Best defense a good offense? Trump isn’t hiring lawyers for a war room as Clinton did

by WorldTribune Staff, August 10, 2017

The late Roy M. Cohn, the honorary counsel for WorldTribune and an ally of Donald Trump, would no doubt be in the President’s corner were he still among the living.

Cohn was known for settling “matters” with a mere phone call.

President Donald Trump has a legal team of 3 while special counsel Robert Mueller’s team has ballooned to 16.

But New York rules are not in play in today’s Washington, the city of lawyers and federal employees each of whom seem to agree on one thing: The cost of “draining the swamp” would be prohibitive from a personal point of view.

As special counsel Robert Mueller continues to add heavy-hitters to his team investigating alleged ties between the Trump campaign and Russia, the president has not assembled the kind of massive team of legal allies employed by former President Bill Clinton.

The president may reason that he has done no wrong and to engage in a protracted legal battle would paralyze his administration and render it ineffective. If so, inquiring minds want to know what is his strategy?

Mueller, who began putting together his team of fraud and constitutional law experts immediately after he was appointed in May, recently hired his 16th lawyer, former fraud prosecutor Greg Andres, who for the past five years represented Wall Street banks in New York, Bloomberg reported on Aug. 10.

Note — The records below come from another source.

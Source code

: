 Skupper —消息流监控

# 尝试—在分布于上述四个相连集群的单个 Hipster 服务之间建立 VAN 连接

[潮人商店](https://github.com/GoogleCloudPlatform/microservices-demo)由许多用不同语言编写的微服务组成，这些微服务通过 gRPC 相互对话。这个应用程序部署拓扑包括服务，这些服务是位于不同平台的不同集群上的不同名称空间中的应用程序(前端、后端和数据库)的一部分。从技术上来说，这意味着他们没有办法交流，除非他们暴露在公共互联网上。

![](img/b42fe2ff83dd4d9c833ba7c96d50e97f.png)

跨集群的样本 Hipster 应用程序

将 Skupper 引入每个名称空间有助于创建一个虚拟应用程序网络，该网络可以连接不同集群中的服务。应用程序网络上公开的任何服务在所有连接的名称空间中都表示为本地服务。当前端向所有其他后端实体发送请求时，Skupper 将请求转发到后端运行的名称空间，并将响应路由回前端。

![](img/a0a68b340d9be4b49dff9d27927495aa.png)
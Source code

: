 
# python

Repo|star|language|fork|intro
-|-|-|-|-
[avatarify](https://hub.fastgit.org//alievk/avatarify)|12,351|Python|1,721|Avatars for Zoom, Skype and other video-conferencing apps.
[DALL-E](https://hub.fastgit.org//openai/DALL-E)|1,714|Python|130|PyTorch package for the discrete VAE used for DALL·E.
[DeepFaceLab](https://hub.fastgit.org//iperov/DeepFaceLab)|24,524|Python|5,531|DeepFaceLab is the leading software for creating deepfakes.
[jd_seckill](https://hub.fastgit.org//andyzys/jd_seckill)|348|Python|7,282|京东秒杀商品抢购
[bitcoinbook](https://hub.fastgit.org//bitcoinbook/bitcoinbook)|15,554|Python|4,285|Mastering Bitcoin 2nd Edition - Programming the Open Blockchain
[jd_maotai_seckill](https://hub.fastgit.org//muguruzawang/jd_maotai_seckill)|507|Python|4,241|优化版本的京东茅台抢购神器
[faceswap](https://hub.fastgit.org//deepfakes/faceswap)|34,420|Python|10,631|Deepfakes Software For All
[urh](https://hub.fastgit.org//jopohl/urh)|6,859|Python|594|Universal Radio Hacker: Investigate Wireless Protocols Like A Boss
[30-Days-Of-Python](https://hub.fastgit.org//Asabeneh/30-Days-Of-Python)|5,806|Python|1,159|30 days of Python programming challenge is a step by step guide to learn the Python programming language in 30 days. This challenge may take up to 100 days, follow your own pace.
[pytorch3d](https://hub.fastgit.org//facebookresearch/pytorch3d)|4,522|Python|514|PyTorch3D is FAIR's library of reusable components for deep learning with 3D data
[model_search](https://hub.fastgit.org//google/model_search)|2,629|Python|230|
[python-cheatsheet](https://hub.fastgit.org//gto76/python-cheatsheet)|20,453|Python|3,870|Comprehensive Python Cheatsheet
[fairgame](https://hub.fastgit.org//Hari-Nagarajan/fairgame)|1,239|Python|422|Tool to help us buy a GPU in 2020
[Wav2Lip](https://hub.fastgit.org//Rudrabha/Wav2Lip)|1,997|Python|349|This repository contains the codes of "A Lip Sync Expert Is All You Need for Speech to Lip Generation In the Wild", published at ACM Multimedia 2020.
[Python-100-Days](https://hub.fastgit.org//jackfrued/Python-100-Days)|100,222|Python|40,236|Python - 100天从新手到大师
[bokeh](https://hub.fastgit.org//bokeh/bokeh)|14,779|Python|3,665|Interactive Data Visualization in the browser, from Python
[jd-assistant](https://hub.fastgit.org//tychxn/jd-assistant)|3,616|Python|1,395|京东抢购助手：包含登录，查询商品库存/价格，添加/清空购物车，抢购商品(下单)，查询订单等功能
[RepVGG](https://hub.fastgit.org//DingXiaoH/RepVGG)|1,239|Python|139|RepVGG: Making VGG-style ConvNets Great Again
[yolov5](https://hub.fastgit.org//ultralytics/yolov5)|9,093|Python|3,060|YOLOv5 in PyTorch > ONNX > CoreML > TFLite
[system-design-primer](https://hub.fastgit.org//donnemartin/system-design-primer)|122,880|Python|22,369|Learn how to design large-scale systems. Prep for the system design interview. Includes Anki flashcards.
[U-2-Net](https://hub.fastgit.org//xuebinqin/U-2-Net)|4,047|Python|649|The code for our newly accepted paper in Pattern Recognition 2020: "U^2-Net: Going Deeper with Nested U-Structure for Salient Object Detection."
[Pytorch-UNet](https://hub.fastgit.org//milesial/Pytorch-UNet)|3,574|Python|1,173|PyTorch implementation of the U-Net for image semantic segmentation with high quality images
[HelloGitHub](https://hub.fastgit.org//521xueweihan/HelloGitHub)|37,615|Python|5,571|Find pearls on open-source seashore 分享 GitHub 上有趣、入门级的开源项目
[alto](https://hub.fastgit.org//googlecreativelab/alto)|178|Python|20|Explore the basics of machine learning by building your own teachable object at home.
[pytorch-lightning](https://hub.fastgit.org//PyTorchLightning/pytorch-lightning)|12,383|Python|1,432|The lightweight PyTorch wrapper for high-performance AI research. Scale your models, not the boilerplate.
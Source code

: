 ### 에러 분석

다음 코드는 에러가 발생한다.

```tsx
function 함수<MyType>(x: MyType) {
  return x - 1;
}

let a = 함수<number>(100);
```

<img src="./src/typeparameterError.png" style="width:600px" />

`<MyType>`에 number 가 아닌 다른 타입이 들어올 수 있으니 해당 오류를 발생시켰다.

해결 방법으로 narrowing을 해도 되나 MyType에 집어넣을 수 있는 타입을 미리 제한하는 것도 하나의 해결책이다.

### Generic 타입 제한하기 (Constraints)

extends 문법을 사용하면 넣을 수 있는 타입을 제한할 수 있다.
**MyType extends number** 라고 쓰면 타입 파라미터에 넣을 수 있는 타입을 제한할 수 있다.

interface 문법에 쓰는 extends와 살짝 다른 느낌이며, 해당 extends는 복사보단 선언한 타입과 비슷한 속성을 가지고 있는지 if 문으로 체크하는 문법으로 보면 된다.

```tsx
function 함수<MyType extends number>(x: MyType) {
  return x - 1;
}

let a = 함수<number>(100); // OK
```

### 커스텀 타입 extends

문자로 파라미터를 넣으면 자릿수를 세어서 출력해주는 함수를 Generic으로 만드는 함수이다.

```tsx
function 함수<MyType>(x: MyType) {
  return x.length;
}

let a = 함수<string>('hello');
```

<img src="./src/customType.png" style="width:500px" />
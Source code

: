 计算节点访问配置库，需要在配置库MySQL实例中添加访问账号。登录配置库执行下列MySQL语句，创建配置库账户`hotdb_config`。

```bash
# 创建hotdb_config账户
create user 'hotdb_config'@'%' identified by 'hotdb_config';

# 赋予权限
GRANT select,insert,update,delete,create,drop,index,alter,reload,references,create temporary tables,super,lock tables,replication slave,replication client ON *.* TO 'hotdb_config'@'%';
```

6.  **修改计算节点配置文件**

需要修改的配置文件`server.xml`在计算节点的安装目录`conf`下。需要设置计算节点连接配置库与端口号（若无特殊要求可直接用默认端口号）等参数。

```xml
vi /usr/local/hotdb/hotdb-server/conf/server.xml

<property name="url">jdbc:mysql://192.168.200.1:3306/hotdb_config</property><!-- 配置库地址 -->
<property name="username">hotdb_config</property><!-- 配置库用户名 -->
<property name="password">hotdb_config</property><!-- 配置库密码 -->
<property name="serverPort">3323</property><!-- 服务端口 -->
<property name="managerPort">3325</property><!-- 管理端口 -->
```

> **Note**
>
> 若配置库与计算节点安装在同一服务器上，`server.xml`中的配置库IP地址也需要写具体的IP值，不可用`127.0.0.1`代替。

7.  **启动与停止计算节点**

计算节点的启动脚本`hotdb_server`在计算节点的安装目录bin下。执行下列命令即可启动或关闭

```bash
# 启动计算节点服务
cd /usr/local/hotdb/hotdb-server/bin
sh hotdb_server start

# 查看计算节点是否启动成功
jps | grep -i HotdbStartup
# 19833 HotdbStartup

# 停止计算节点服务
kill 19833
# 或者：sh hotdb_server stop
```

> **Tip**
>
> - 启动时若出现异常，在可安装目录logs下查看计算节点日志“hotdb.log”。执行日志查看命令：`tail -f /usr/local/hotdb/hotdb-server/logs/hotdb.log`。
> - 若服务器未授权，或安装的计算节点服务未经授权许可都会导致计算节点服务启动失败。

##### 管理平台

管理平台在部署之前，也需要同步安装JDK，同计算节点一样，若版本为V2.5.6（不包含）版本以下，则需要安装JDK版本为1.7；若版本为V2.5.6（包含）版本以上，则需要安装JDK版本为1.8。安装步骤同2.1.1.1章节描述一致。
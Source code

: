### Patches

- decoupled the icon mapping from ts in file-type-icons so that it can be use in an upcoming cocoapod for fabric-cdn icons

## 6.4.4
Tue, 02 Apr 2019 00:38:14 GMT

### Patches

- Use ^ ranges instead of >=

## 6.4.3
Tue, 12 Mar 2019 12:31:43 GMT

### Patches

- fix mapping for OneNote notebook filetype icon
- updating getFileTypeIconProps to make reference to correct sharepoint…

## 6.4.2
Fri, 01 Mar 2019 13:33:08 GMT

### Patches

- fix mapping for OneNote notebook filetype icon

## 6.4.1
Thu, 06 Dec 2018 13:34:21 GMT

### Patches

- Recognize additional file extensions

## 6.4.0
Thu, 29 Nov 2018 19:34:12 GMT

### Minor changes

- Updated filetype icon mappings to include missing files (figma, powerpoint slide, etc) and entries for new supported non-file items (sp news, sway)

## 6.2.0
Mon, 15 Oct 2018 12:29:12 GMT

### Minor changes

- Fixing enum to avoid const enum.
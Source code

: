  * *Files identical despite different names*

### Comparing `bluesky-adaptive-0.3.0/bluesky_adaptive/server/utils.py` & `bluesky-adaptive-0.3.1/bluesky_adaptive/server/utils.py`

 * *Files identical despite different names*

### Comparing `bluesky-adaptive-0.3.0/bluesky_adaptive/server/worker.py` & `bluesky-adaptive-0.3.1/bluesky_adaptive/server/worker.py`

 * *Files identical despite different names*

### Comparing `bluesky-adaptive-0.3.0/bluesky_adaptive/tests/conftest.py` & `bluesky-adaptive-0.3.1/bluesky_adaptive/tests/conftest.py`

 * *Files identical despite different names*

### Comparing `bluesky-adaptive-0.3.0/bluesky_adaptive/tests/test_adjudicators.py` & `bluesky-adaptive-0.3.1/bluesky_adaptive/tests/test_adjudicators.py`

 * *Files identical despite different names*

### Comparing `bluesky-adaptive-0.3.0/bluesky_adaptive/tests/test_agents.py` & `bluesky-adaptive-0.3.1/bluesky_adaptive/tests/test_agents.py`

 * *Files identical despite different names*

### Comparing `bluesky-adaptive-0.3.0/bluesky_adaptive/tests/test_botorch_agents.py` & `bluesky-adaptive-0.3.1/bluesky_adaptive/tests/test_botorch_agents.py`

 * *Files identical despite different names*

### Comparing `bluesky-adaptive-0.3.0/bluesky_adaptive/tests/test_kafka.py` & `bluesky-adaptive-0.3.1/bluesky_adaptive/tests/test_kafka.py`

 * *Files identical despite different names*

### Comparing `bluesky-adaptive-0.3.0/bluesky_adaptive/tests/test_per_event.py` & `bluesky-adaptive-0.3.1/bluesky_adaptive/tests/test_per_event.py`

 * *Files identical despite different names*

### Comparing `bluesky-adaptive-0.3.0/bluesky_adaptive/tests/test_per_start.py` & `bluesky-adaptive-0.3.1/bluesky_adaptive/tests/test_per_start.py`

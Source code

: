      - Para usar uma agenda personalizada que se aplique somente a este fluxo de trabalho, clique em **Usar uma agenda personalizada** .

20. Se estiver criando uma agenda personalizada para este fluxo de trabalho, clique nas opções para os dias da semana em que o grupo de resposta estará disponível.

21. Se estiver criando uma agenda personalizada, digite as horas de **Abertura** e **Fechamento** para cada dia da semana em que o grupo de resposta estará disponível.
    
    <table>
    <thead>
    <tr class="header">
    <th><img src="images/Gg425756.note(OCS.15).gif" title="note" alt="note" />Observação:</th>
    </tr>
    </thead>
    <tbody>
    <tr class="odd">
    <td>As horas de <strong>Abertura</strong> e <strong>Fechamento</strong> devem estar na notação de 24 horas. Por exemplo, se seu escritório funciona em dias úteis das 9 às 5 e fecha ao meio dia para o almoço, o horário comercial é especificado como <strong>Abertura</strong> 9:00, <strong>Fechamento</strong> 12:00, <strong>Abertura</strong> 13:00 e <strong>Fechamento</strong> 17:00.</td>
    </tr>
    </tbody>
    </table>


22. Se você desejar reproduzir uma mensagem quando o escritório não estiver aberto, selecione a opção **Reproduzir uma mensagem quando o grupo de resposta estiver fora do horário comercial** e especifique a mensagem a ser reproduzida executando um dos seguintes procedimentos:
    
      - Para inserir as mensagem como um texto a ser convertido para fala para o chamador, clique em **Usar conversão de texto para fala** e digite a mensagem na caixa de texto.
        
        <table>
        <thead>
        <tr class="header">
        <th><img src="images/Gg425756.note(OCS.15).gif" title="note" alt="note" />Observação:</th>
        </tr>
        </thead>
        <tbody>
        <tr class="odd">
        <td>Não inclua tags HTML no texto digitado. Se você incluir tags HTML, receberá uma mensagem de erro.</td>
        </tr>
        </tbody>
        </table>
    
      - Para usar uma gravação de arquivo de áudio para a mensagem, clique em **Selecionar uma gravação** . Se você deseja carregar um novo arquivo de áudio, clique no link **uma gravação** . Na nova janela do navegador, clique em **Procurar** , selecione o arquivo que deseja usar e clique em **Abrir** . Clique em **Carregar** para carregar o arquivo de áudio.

President Donald Trump’s legal team, meanwhile, consists of three people: John Dowd, the president’s chief personal attorney, Jay Sekulow, a Christian-rights lawyer who serves as the public face of the defense team, and Ty Cobb, who will oversee the White House response to Mueller’s investigation.

Battling Mueller without a high-powered legal operation “is like going to a knife fight with a stick of butter in your hand,” says Nicholas Allard, a former Washington attorney who’s now the dean of Brooklyn Law School. “The team should reflect the importance of what’s at stake, which is nothing less than the future of this presidency.”

By comparison, Bloomberg noted, Bill and Hillary Clinton – both Yale Law grads – “set up a war room on the top floor of the old executive office building next to the White House,” to deal with the sexual harassment and Whitewater investigations.

The war room was “where lawyers and staff would go through documents that needed to be turned over. Meetings were held several times a day, with lawyers shuttling between the White House, the executive building, and the offices of Skadden and Williams & Connolly a few blocks away,” the Bloomberg report said.

“Through much of his eight years in the White House, Clinton spent millions of his own money” retaining Williams & Connolly and Skadden, two of Washington’s preeminent firms.

At this point, Trump’s legal team doesn’t see any need to set up a Clinton-style war room, a person familiar with Trump’s legal strategy told Bloomberg.

The strategy “adopted by those close to Trump, if not his legal team, has been to try to discredit Mueller’s investigation by pointing out potential conflicts of interest or political biases that may exist among his investigators,” Bloomber said.

“I don’t get any sense that they’re trying to get ahead of anything,” says Don Goldberg, who worked in the White House Counsel’s Office during the Clinton administration. “You wonder about whether the top people at the White House really understand what they’re stepping into.”


Meanwhile, it is a “cybersecurity wonk” on the federal bench who could play a major role in deciding team Trump’s fate, Betsy Woodruff reported for The Daily Beast on Aug. 10.

Beryl Howell, chief judge of the U.S. District Court for the District of Columbia, “is in a position to make pivotal decisions. And her importance could only grow,” Woodruff’s report said.

Federal court rules indicate that Howell signed off on Mueller’s request to assemble a grand jury.

Howell will be in position to decide whether or not Trump allies’ lawyers “can quash subpoenas, and whether or not people like Jared Kushner can invoke what’s known as executive privilege to get out of testifying under oath before Mueller’s grand jury,” the report said.

Howell’s decisions could be immensely consequential.

“Even though she worked for Democrats on the Senate Judiciary Committee, she’s been very straight-arrow as a judge and she wouldn’t be impaneling a jury for the heck of it, or anything less than there being ample justification for it,” said a former federal lobbyist, referring to Howell’s previous work for Sen. Patrick Leahy. “She’s like Mueller: He wouldn’t ask for it unless he had more than enough evidence to justify it, and she wouldn’t have granted it unless he did.”

Woodruff’s report, citing former federal prosecutor Andrew McCarthy, noted that the grand jury could put together a report that would kick off impeachment proceedings.

“The manual for U.S. attorneys says that before the grand jury could issue a report making any of its findings public (or available to Congress), a judge – meaning Howell – would have to approve it,” Woodruff’s report said.